GOAL OF THE EXERCISE – When you reach the line with "- **Retry Logic**: Exponential" in the data below, begin printing lines exactly, and stop once the line with "- **Failed Product" has been printed.

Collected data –
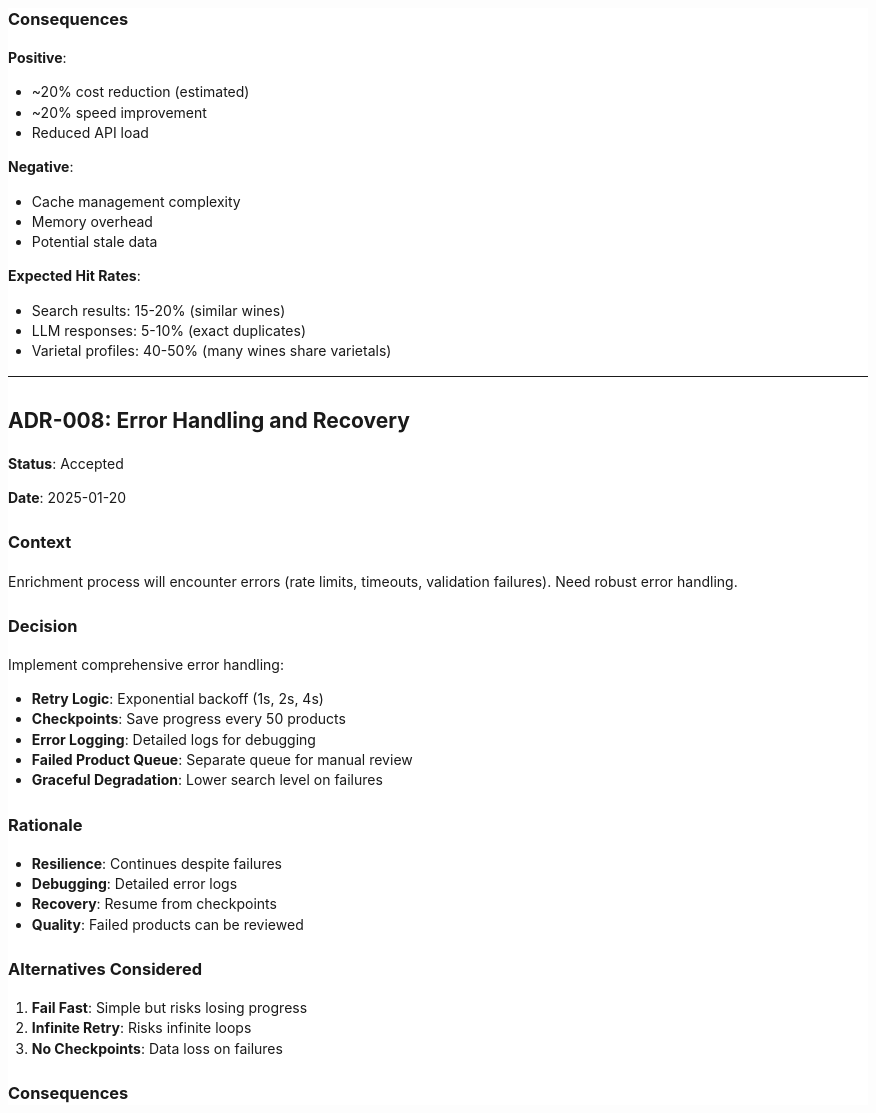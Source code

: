### Consequences

**Positive**:
- ~20% cost reduction (estimated)
- ~20% speed improvement
- Reduced API load

**Negative**:
- Cache management complexity
- Memory overhead
- Potential stale data

**Expected Hit Rates**:
- Search results: 15-20% (similar wines)
- LLM responses: 5-10% (exact duplicates)
- Varietal profiles: 40-50% (many wines share varietals)

---

## ADR-008: Error Handling and Recovery

**Status**: Accepted

**Date**: 2025-01-20

### Context

Enrichment process will encounter errors (rate limits, timeouts, validation failures). Need robust error handling.

### Decision

Implement comprehensive error handling:
- **Retry Logic**: Exponential backoff (1s, 2s, 4s)
- **Checkpoints**: Save progress every 50 products
- **Error Logging**: Detailed logs for debugging
- **Failed Product Queue**: Separate queue for manual review
- **Graceful Degradation**: Lower search level on failures

### Rationale

- **Resilience**: Continues despite failures
- **Debugging**: Detailed error logs
- **Recovery**: Resume from checkpoints
- **Quality**: Failed products can be reviewed

### Alternatives Considered

1. **Fail Fast**: Simple but risks losing progress
2. **Infinite Retry**: Risks infinite loops
3. **No Checkpoints**: Data loss on failures

### Consequences
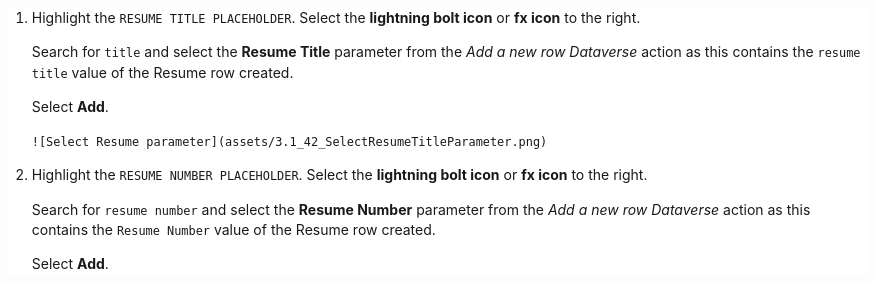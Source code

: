 1. Highlight the `RESUME TITLE PLACEHOLDER`. Select the **lightning bolt icon** or **fx icon** to the right.

      Search for `title` and select the **Resume Title** parameter from the _Add a new row Dataverse_ action as this contains the `resume title` value of the Resume row created.

      Select **Add**.

       ![Select Resume parameter](assets/3.1_42_SelectResumeTitleParameter.png)

1. Highlight the `RESUME NUMBER PLACEHOLDER`. Select the **lightning bolt icon** or **fx icon** to the right.

      Search for `resume number` and select the **Resume Number** parameter from the _Add a new row Dataverse_ action as this contains the `Resume Number` value of the Resume row created.

      Select **Add**.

ANSWER BOX –
- **Retry Logic**: Exponential backoff (1s, 2s, 4s)
- **Checkpoints**: Save progress every 50 products
- **Error Logging**: Detailed logs for debugging
- **Failed Product Queue**: Separate queue for manual review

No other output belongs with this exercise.